ベッドサイドにある照明が、ぼんやりと室内を照らしていた。暗めの明かりのせいか、ベッド上の彼女は顔色が悪く、思っていたより憔悴しているように見えた。
「……急な用事ってなんですか」
「いや、まあ急な用事っていうか、それは中に入れてもらう方便で、実はちょっと話をしたいくて」
ベッドの脇に置いてある椅子をひいて腰を下ろすと、袖を捲り上げて怪訝な顔をする彼女に自分の右腕を見せた。
「『私の気持ちなんか解らないくせに』ってのはナシな。オレ、ちょっとだけは解るんだ。 ほら右腕のない者同士。あ、左足もねえんだ」
今度は左足の裾をまくり、機械鎧をよく見えるようにと高く脚を上げてみせると、バランスを崩して後ろにひっくりかえってしまった。
「おわっ、いってぇ!」
後頭部をさすりながら床から起き上がると、その様子を唖然として見ていた少女が少しだけ笑った。

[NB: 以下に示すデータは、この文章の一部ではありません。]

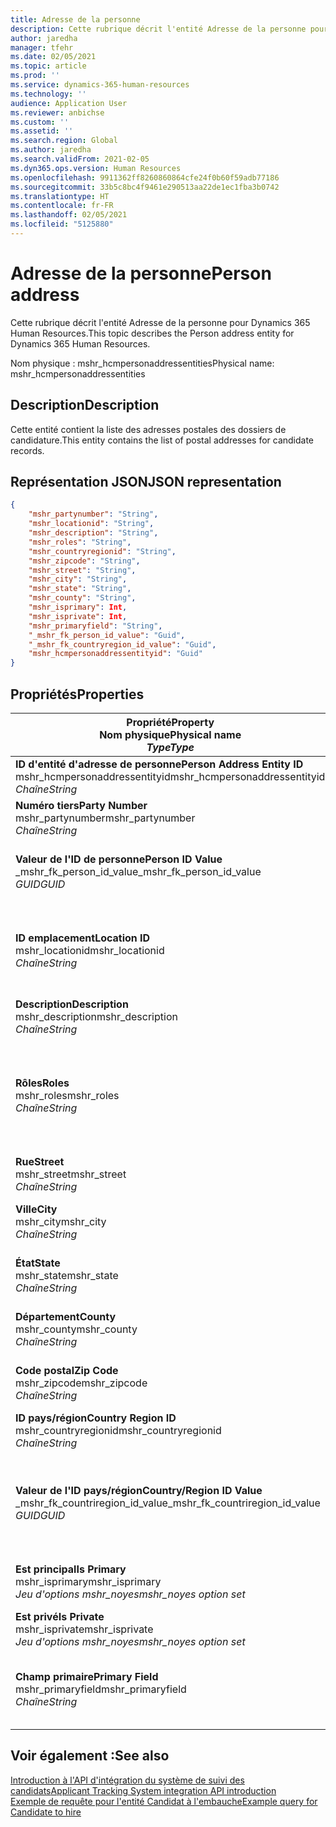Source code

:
 ```yaml
---
title: Adresse de la personne
description: Cette rubrique décrit l'entité Adresse de la personne pour Dynamics 365 Human Resources.
author: jaredha
manager: tfehr
ms.date: 02/05/2021
ms.topic: article
ms.prod: ''
ms.service: dynamics-365-human-resources
ms.technology: ''
audience: Application User
ms.reviewer: anbichse
ms.custom: ''
ms.assetid: ''
ms.search.region: Global
ms.author: jaredha
ms.search.validFrom: 2021-02-05
ms.dyn365.ops.version: Human Resources
ms.openlocfilehash: 9911362ff8260860864cfe24f0b60f59adb77186
ms.sourcegitcommit: 33b5c8bc4f9461e290513aa22de1ec1fba3b0742
ms.translationtype: HT
ms.contentlocale: fr-FR
ms.lasthandoff: 02/05/2021
ms.locfileid: "5125880"
---
```

# <a name="person-address"></a><span data-ttu-id="2672d-103">Adresse de la personne</span><span class="sxs-lookup"><span data-stu-id="2672d-103">Person address</span></span>

<span data-ttu-id="2672d-104">Cette rubrique décrit l'entité Adresse de la personne pour Dynamics 365 Human Resources.</span><span class="sxs-lookup"><span data-stu-id="2672d-104">This topic describes the Person address entity for Dynamics 365 Human Resources.</span></span>

<span data-ttu-id="2672d-105">Nom physique : mshr_hcmpersonaddressentities</span><span class="sxs-lookup"><span data-stu-id="2672d-105">Physical name: mshr_hcmpersonaddressentities</span></span>

## <a name="description"></a><span data-ttu-id="2672d-106">Description</span><span class="sxs-lookup"><span data-stu-id="2672d-106">Description</span></span>

<span data-ttu-id="2672d-107">Cette entité contient la liste des adresses postales des dossiers de candidature.</span><span class="sxs-lookup"><span data-stu-id="2672d-107">This entity contains the list of postal addresses for candidate records.</span></span>

## <a name="json-representation"></a><span data-ttu-id="2672d-108">Représentation JSON</span><span class="sxs-lookup"><span data-stu-id="2672d-108">JSON representation</span></span>

```json
{
    "mshr_partynumber": "String",
    "mshr_locationid": "String",
    "mshr_description": "String",
    "mshr_roles": "String",
    "mshr_countryregionid": "String",
    "mshr_zipcode": "String",
    "mshr_street": "String",
    "mshr_city": "String",
    "mshr_state": "String",
    "mshr_county": "String",
    "mshr_isprimary": Int,
    "mshr_isprivate": Int,
    "mshr_primaryfield": "String",
    "_mshr_fk_person_id_value": "Guid",
    "_mshr_fk_countryregion_id_value": "Guid",
    "mshr_hcmpersonaddressentityid": "Guid"
}
```

## <a name="properties"></a><span data-ttu-id="2672d-109">Propriétés</span><span class="sxs-lookup"><span data-stu-id="2672d-109">Properties</span></span>

| <span data-ttu-id="2672d-110">Propriété</span><span class="sxs-lookup"><span data-stu-id="2672d-110">Property</span></span><br><span data-ttu-id="2672d-111">**Nom physique**</span><span class="sxs-lookup"><span data-stu-id="2672d-111">**Physical name**</span></span><br><span data-ttu-id="2672d-112">**_Type_**</span><span class="sxs-lookup"><span data-stu-id="2672d-112">**_Type_**</span></span> | <span data-ttu-id="2672d-113">Cas d’emploi</span><span class="sxs-lookup"><span data-stu-id="2672d-113">Use</span></span> | <span data-ttu-id="2672d-114">Description</span><span class="sxs-lookup"><span data-stu-id="2672d-114">Description</span></span> |
| --- | --- | --- |
| <span data-ttu-id="2672d-115">**ID d'entité d'adresse de personne**</span><span class="sxs-lookup"><span data-stu-id="2672d-115">**Person Address Entity ID**</span></span><br><span data-ttu-id="2672d-116">mshr_hcmpersonaddressentityid</span><span class="sxs-lookup"><span data-stu-id="2672d-116">mshr_hcmpersonaddressentityid</span></span><br><span data-ttu-id="2672d-117">*Chaîne*</span><span class="sxs-lookup"><span data-stu-id="2672d-117">*String*</span></span> | <span data-ttu-id="2672d-118">Lecture seule</span><span class="sxs-lookup"><span data-stu-id="2672d-118">Read-only</span></span><br><span data-ttu-id="2672d-119">Requis</span><span class="sxs-lookup"><span data-stu-id="2672d-119">Required</span></span> | <span data-ttu-id="2672d-120">Identificateur unique généré par le système pour l'enregistrement d'entité.</span><span class="sxs-lookup"><span data-stu-id="2672d-120">System-generated unique identifier for the entity record.</span></span> |
| <span data-ttu-id="2672d-121">**Numéro tiers**</span><span class="sxs-lookup"><span data-stu-id="2672d-121">**Party Number**</span></span><br><span data-ttu-id="2672d-122">mshr_partynumber</span><span class="sxs-lookup"><span data-stu-id="2672d-122">mshr_partynumber</span></span><br><span data-ttu-id="2672d-123">*Chaîne*</span><span class="sxs-lookup"><span data-stu-id="2672d-123">*String*</span></span> | <span data-ttu-id="2672d-124">Lecture/écriture</span><span class="sxs-lookup"><span data-stu-id="2672d-124">Read/write</span></span><br><span data-ttu-id="2672d-125">Requis</span><span class="sxs-lookup"><span data-stu-id="2672d-125">Required</span></span> | <span data-ttu-id="2672d-126">L'ID de l'enregistrement de tiers (personne) associé.</span><span class="sxs-lookup"><span data-stu-id="2672d-126">The ID of the associated party (person) record.</span></span> |
| <span data-ttu-id="2672d-127">**Valeur de l'ID de personne**</span><span class="sxs-lookup"><span data-stu-id="2672d-127">**Person ID Value**</span></span><br><span data-ttu-id="2672d-128">_mshr_fk_person_id_value</span><span class="sxs-lookup"><span data-stu-id="2672d-128">_mshr_fk_person_id_value</span></span><br><span data-ttu-id="2672d-129">*GUID*</span><span class="sxs-lookup"><span data-stu-id="2672d-129">*GUID*</span></span> | <span data-ttu-id="2672d-130">Lecture seule</span><span class="sxs-lookup"><span data-stu-id="2672d-130">Read-only</span></span><br><span data-ttu-id="2672d-131">Requis</span><span class="sxs-lookup"><span data-stu-id="2672d-131">Required</span></span><br><span data-ttu-id="2672d-132">Clé étrangère : mshr_dirpersonentityid de l'entité mshr_dirpersonentity</span><span class="sxs-lookup"><span data-stu-id="2672d-132">Foreign key: mshr_dirpersonentityid of mshr_dirpersonentity</span></span> | <span data-ttu-id="2672d-133">Identificateur généré par le système de l'enregistrement de l'entité de tiers (personne).</span><span class="sxs-lookup"><span data-stu-id="2672d-133">The system-generated identifier of the party (person) entity record.</span></span> |
| <span data-ttu-id="2672d-134">**ID emplacement**</span><span class="sxs-lookup"><span data-stu-id="2672d-134">**Location ID**</span></span><br><span data-ttu-id="2672d-135">mshr_locationid</span><span class="sxs-lookup"><span data-stu-id="2672d-135">mshr_locationid</span></span><br><span data-ttu-id="2672d-136">*Chaîne*</span><span class="sxs-lookup"><span data-stu-id="2672d-136">*String*</span></span> | <span data-ttu-id="2672d-137">Lecture/écriture</span><span class="sxs-lookup"><span data-stu-id="2672d-137">Read/write</span></span><br><span data-ttu-id="2672d-138">Requis</span><span class="sxs-lookup"><span data-stu-id="2672d-138">Required</span></span> | <span data-ttu-id="2672d-139">ID d'emplacement de l'enregistrement d'adresse.</span><span class="sxs-lookup"><span data-stu-id="2672d-139">The location ID of the address record.</span></span> <span data-ttu-id="2672d-140">Configuré dans l'entité mshr_logisticspostaladdresslocationcdsentity.</span><span class="sxs-lookup"><span data-stu-id="2672d-140">Set up in mshr_logisticspostaladdresslocationcdsentity entity.</span></span> |
| <span data-ttu-id="2672d-141">**Description**</span><span class="sxs-lookup"><span data-stu-id="2672d-141">**Description**</span></span><br><span data-ttu-id="2672d-142">mshr_description</span><span class="sxs-lookup"><span data-stu-id="2672d-142">mshr_description</span></span><br><span data-ttu-id="2672d-143">*Chaîne*</span><span class="sxs-lookup"><span data-stu-id="2672d-143">*String*</span></span> | <span data-ttu-id="2672d-144">Lecture/écriture</span><span class="sxs-lookup"><span data-stu-id="2672d-144">Read/write</span></span><br><span data-ttu-id="2672d-145">Requis</span><span class="sxs-lookup"><span data-stu-id="2672d-145">Required</span></span> | <span data-ttu-id="2672d-146">Description de l'adresse du candidat.</span><span class="sxs-lookup"><span data-stu-id="2672d-146">A description of the candidate’s address.</span></span> |
| <span data-ttu-id="2672d-147">**Rôles**</span><span class="sxs-lookup"><span data-stu-id="2672d-147">**Roles**</span></span><br><span data-ttu-id="2672d-148">mshr_roles</span><span class="sxs-lookup"><span data-stu-id="2672d-148">mshr_roles</span></span><br><span data-ttu-id="2672d-149">*Chaîne*</span><span class="sxs-lookup"><span data-stu-id="2672d-149">*String*</span></span> | <span data-ttu-id="2672d-150">Lecture/écriture</span><span class="sxs-lookup"><span data-stu-id="2672d-150">Read/write</span></span><br><span data-ttu-id="2672d-151">Requis</span><span class="sxs-lookup"><span data-stu-id="2672d-151">Required</span></span> | <span data-ttu-id="2672d-152">Rôles attribués à cette adresse.</span><span class="sxs-lookup"><span data-stu-id="2672d-152">The roles assigned for this address.</span></span> <span data-ttu-id="2672d-153">Plusieurs rôles peuvent être attribués.</span><span class="sxs-lookup"><span data-stu-id="2672d-153">More than one role can be assigned.</span></span> <span data-ttu-id="2672d-154">Chaque rôle doit être séparé par un point-virgule.</span><span class="sxs-lookup"><span data-stu-id="2672d-154">Each role should be separated by a semicolon.</span></span> <span data-ttu-id="2672d-155">Valeurs valides contenues dans l'entité mshr_logisticslocationroleentity.</span><span class="sxs-lookup"><span data-stu-id="2672d-155">Valid values contained in the mshr_logisticslocationroleentity entity.</span></span> |
| <span data-ttu-id="2672d-156">**Rue**</span><span class="sxs-lookup"><span data-stu-id="2672d-156">**Street**</span></span><br><span data-ttu-id="2672d-157">mshr_street</span><span class="sxs-lookup"><span data-stu-id="2672d-157">mshr_street</span></span><br><span data-ttu-id="2672d-158">*Chaîne*</span><span class="sxs-lookup"><span data-stu-id="2672d-158">*String*</span></span> | <span data-ttu-id="2672d-159">Lecture/écriture</span><span class="sxs-lookup"><span data-stu-id="2672d-159">Read/write</span></span><br><span data-ttu-id="2672d-160">Facultatif</span><span class="sxs-lookup"><span data-stu-id="2672d-160">Optional</span></span> | <span data-ttu-id="2672d-161">Numéro de la rue.</span><span class="sxs-lookup"><span data-stu-id="2672d-161">The street number.</span></span> |
| <span data-ttu-id="2672d-162">**Ville**</span><span class="sxs-lookup"><span data-stu-id="2672d-162">**City**</span></span><br><span data-ttu-id="2672d-163">mshr_city</span><span class="sxs-lookup"><span data-stu-id="2672d-163">mshr_city</span></span><br><span data-ttu-id="2672d-164">*Chaîne*</span><span class="sxs-lookup"><span data-stu-id="2672d-164">*String*</span></span> | <span data-ttu-id="2672d-165">Lecture/écriture</span><span class="sxs-lookup"><span data-stu-id="2672d-165">Read/write</span></span><br><span data-ttu-id="2672d-166">Facultatif</span><span class="sxs-lookup"><span data-stu-id="2672d-166">Optional</span></span> | <span data-ttu-id="2672d-167">Ville de l'adresse.</span><span class="sxs-lookup"><span data-stu-id="2672d-167">The city of the address.</span></span> <span data-ttu-id="2672d-168">Configuré dans l'entité mshr_logisticsaddresscityentity.</span><span class="sxs-lookup"><span data-stu-id="2672d-168">Set up in mshr_logisticsaddresscityentity entity.</span></span> |
| <span data-ttu-id="2672d-169">**État**</span><span class="sxs-lookup"><span data-stu-id="2672d-169">**State**</span></span><br><span data-ttu-id="2672d-170">mshr_state</span><span class="sxs-lookup"><span data-stu-id="2672d-170">mshr_state</span></span><br><span data-ttu-id="2672d-171">*Chaîne*</span><span class="sxs-lookup"><span data-stu-id="2672d-171">*String*</span></span> | <span data-ttu-id="2672d-172">Lecture/écriture</span><span class="sxs-lookup"><span data-stu-id="2672d-172">Read/write</span></span><br><span data-ttu-id="2672d-173">Facultatif</span><span class="sxs-lookup"><span data-stu-id="2672d-173">Optional</span></span> | <span data-ttu-id="2672d-174">État de l'adresse.</span><span class="sxs-lookup"><span data-stu-id="2672d-174">The state of the address.</span></span> <span data-ttu-id="2672d-175">Configuré dans l'entité mshr_logisticsaddressstateentity.</span><span class="sxs-lookup"><span data-stu-id="2672d-175">Set up in mshr_logisticsaddressstateentity entity.</span></span> |
| <span data-ttu-id="2672d-176">**Département**</span><span class="sxs-lookup"><span data-stu-id="2672d-176">**County**</span></span><br><span data-ttu-id="2672d-177">mshr_county</span><span class="sxs-lookup"><span data-stu-id="2672d-177">mshr_county</span></span><br><span data-ttu-id="2672d-178">*Chaîne*</span><span class="sxs-lookup"><span data-stu-id="2672d-178">*String*</span></span> | <span data-ttu-id="2672d-179">Lecture/écriture</span><span class="sxs-lookup"><span data-stu-id="2672d-179">Read/write</span></span><br><span data-ttu-id="2672d-180">Facultatif</span><span class="sxs-lookup"><span data-stu-id="2672d-180">Optional</span></span> | <span data-ttu-id="2672d-181">Département de l'adresse.</span><span class="sxs-lookup"><span data-stu-id="2672d-181">The county of the address.</span></span> <span data-ttu-id="2672d-182">Configuré dans l'entité mshr_logisticsaddresscountyentity.</span><span class="sxs-lookup"><span data-stu-id="2672d-182">Set up in mshr_logisticsaddresscountyentity entity.</span></span> |
| <span data-ttu-id="2672d-183">**Code postal**</span><span class="sxs-lookup"><span data-stu-id="2672d-183">**Zip Code**</span></span><br><span data-ttu-id="2672d-184">mshr_zipcode</span><span class="sxs-lookup"><span data-stu-id="2672d-184">mshr_zipcode</span></span><br><span data-ttu-id="2672d-185">*Chaîne*</span><span class="sxs-lookup"><span data-stu-id="2672d-185">*String*</span></span> | <span data-ttu-id="2672d-186">Lecture/écriture</span><span class="sxs-lookup"><span data-stu-id="2672d-186">Read/write</span></span><br><span data-ttu-id="2672d-187">Facultatif</span><span class="sxs-lookup"><span data-stu-id="2672d-187">Optional</span></span> | <span data-ttu-id="2672d-188">Code postal de l'adresse.</span><span class="sxs-lookup"><span data-stu-id="2672d-188">The zip/postal code of the address.</span></span> <span data-ttu-id="2672d-189">Configuré dans l'entité mshr_logisticsaddresspostalcodeentity.</span><span class="sxs-lookup"><span data-stu-id="2672d-189">Set up in mshr_logisticsaddresspostalcodeentity entity.</span></span> |
| <span data-ttu-id="2672d-190">**ID pays/région**</span><span class="sxs-lookup"><span data-stu-id="2672d-190">**Country Region ID**</span></span><br><span data-ttu-id="2672d-191">mshr_countryregionid</span><span class="sxs-lookup"><span data-stu-id="2672d-191">mshr_countryregionid</span></span><br><span data-ttu-id="2672d-192">*Chaîne*</span><span class="sxs-lookup"><span data-stu-id="2672d-192">*String*</span></span> | <span data-ttu-id="2672d-193">Lecture/écriture</span><span class="sxs-lookup"><span data-stu-id="2672d-193">Read/write</span></span><br><span data-ttu-id="2672d-194">Facultatif</span><span class="sxs-lookup"><span data-stu-id="2672d-194">Optional</span></span> | <span data-ttu-id="2672d-195">Pays ou région de l'adresse.</span><span class="sxs-lookup"><span data-stu-id="2672d-195">The country or region of the address.</span></span> |
| <span data-ttu-id="2672d-196">**Valeur de l'ID pays/région**</span><span class="sxs-lookup"><span data-stu-id="2672d-196">**Country/Region ID Value**</span></span><br><span data-ttu-id="2672d-197">_mshr_fk_countriregion_id_value</span><span class="sxs-lookup"><span data-stu-id="2672d-197">_mshr_fk_countriregion_id_value</span></span><br><span data-ttu-id="2672d-198">*GUID*</span><span class="sxs-lookup"><span data-stu-id="2672d-198">*GUID*</span></span> | <span data-ttu-id="2672d-199">Lecture seule</span><span class="sxs-lookup"><span data-stu-id="2672d-199">Read-only</span></span><br><span data-ttu-id="2672d-200">Facultatif</span><span class="sxs-lookup"><span data-stu-id="2672d-200">Optional</span></span><br><span data-ttu-id="2672d-201">Clé étrangère : mshr_logisticaddresscountryregionentityid de l'entité mshr_logisticsaddresscountryregionentity</span><span class="sxs-lookup"><span data-stu-id="2672d-201">Foreign key: mshr_logisticaddresscountryregionentityid of mshr_logisticsaddresscountryregionentity</span></span> | <span data-ttu-id="2672d-202">Identificateur unique généré par le système du pays ou de la région de l'adresse.</span><span class="sxs-lookup"><span data-stu-id="2672d-202">System-generated unique identifier of the country/region of the address.</span></span> |
| <span data-ttu-id="2672d-203">**Est principal**</span><span class="sxs-lookup"><span data-stu-id="2672d-203">**Is Primary**</span></span><br><span data-ttu-id="2672d-204">mshr_isprimary</span><span class="sxs-lookup"><span data-stu-id="2672d-204">mshr_isprimary</span></span><br><span data-ttu-id="2672d-205">*Jeu d'options mshr_noyes*</span><span class="sxs-lookup"><span data-stu-id="2672d-205">*mshr_noyes option set*</span></span> | <span data-ttu-id="2672d-206">Lecture/écriture</span><span class="sxs-lookup"><span data-stu-id="2672d-206">Read/write</span></span><br><span data-ttu-id="2672d-207">Requis</span><span class="sxs-lookup"><span data-stu-id="2672d-207">Required</span></span> | <span data-ttu-id="2672d-208">Identifie si cette adresse est l'adresse principale de la personne du rôle défini.</span><span class="sxs-lookup"><span data-stu-id="2672d-208">Identifies whether this address is the primary address for the person of the defined role.</span></span> |
| <span data-ttu-id="2672d-209">**Est privé**</span><span class="sxs-lookup"><span data-stu-id="2672d-209">**Is Private**</span></span><br><span data-ttu-id="2672d-210">mshr_isprivate</span><span class="sxs-lookup"><span data-stu-id="2672d-210">mshr_isprivate</span></span><br><span data-ttu-id="2672d-211">*Jeu d'options mshr_noyes*</span><span class="sxs-lookup"><span data-stu-id="2672d-211">*mshr_noyes option set*</span></span> | <span data-ttu-id="2672d-212">Lecture/écriture</span><span class="sxs-lookup"><span data-stu-id="2672d-212">Read/write</span></span><br><span data-ttu-id="2672d-213">Requis</span><span class="sxs-lookup"><span data-stu-id="2672d-213">Required</span></span> | <span data-ttu-id="2672d-214">Identifie si cette adresse est une adresse privée pour la personne.</span><span class="sxs-lookup"><span data-stu-id="2672d-214">Identifies whether this address is a private address for the person.</span></span> |
| <span data-ttu-id="2672d-215">**Champ primaire**</span><span class="sxs-lookup"><span data-stu-id="2672d-215">**Primary Field**</span></span><br><span data-ttu-id="2672d-216">mshr_primaryfield</span><span class="sxs-lookup"><span data-stu-id="2672d-216">mshr_primaryfield</span></span><br><span data-ttu-id="2672d-217">*Chaîne*</span><span class="sxs-lookup"><span data-stu-id="2672d-217">*String*</span></span> | <span data-ttu-id="2672d-218">Lecture seule</span><span class="sxs-lookup"><span data-stu-id="2672d-218">Read-only</span></span><br><span data-ttu-id="2672d-219">Requis</span><span class="sxs-lookup"><span data-stu-id="2672d-219">Required</span></span> | <span data-ttu-id="2672d-220">Champ utilisé comme identifiant principal de l'enregistrement d'entité.</span><span class="sxs-lookup"><span data-stu-id="2672d-220">Field used as a primary identifier of the entity record.</span></span> <span data-ttu-id="2672d-221">Combinaison du numéro de tiers et de l'ID d'emplacement.</span><span class="sxs-lookup"><span data-stu-id="2672d-221">Combination of party number and location ID.</span></span> |

## <a name="see-also"></a><span data-ttu-id="2672d-222">Voir également :</span><span class="sxs-lookup"><span data-stu-id="2672d-222">See also</span></span>

[<span data-ttu-id="2672d-223">Introduction à l'API d'intégration du système de suivi des candidats</span><span class="sxs-lookup"><span data-stu-id="2672d-223">Applicant Tracking System integration API introduction</span></span>](hr-admin-integration-ats-api-introduction.md)<br>
[<span data-ttu-id="2672d-224">Exemple de requête pour l'entité Candidat à l'embauche</span><span class="sxs-lookup"><span data-stu-id="2672d-224">Example query for Candidate to hire</span></span>](hr-admin-integration-ats-api-candidate-to-hire-example-query.md)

笑った顔を見るのは、出会ってから初めてだ。例外に漏れず、やっぱり笑顔は可愛いと思った。
「大丈夫ですか?」
「おう。あ、言っとくけど普段は運動神経いいんだぞ?」
「本当に? カラダ、固そうですけど」
「今は……その、ちょっとした事情で体を酷使したから、脚とか上げんの辛いんだよ」
自分で言って、ナニ言ってんだオレは、と赤くなりながら一緒にひっくり返ったイスを直し、咳払いしてもう一度座りなおした。
「……で、具合はどうだ?」
「日中、会ったじゃないですか」
「……う。そういえばそうだったか」
「まだ半日も経ってませんけど」
「えーと……病院のメシ、うまい?」
ぷ、と吹き出し、小さな笑みをさっきより深くする。
「いったい、何しに来たんですか」
「いや、だから話をしに」
「こんな夜中に病院の食事の話ですか」
「病院の食事のウマいマズいって、すんげぇ大事なことだぞ? マズいと這ってでも病院から抜け出したくなるからな」
「残念ながら」
「マズいのか?」
「美味しいです」
他愛のない話をしばらく続けて、2人でくすくすと笑い合った。
深夜のせいか、少女は今まで纏っていた他人を寄せ付けない尖った雰囲気を、少しずつ溶かし始める。本当はこんなふうに笑う子だったのかと知り、彼女を襲った不運な出来事に改めて胸が痛んだ。
なんとなく会話が途切れ、沈黙が落ちる。
エドワードは、静かに訊ねた。
「右手、痛くないか?」
少しだけ自嘲するような表情を浮かべ、それでも少女は穏やかに応える。
「無くなったはずの手が、痛いはずないでしょう?」
「うん、でも 痛いんじゃないかな、と思って」
「…………」
「無くしたはずの手が、不思議と痛かったり痒かったりするんだよな。ファントムペイン(幻肢痛)って言って……オレも無くしたばっかりのとき、よく幼馴染にあるはずない脚を擦ってもらったりしたんだ」
少女はぽつりと小さな声で呟く。
「………本当は……時々、痛い」
「痛いときは、ちゃんと痛いって言ったほうがいいよ。たとえファントムでも」
「だって、無いのに」
「気が引けるのか?」
「………なに言ってるの、って思われる」
「思わねえよ」
手を伸ばして、左手で、本来なら手のふくらみがあったはずの平らな毛布の上を、まるで痛みを和らげるように、優しく何度も擦った。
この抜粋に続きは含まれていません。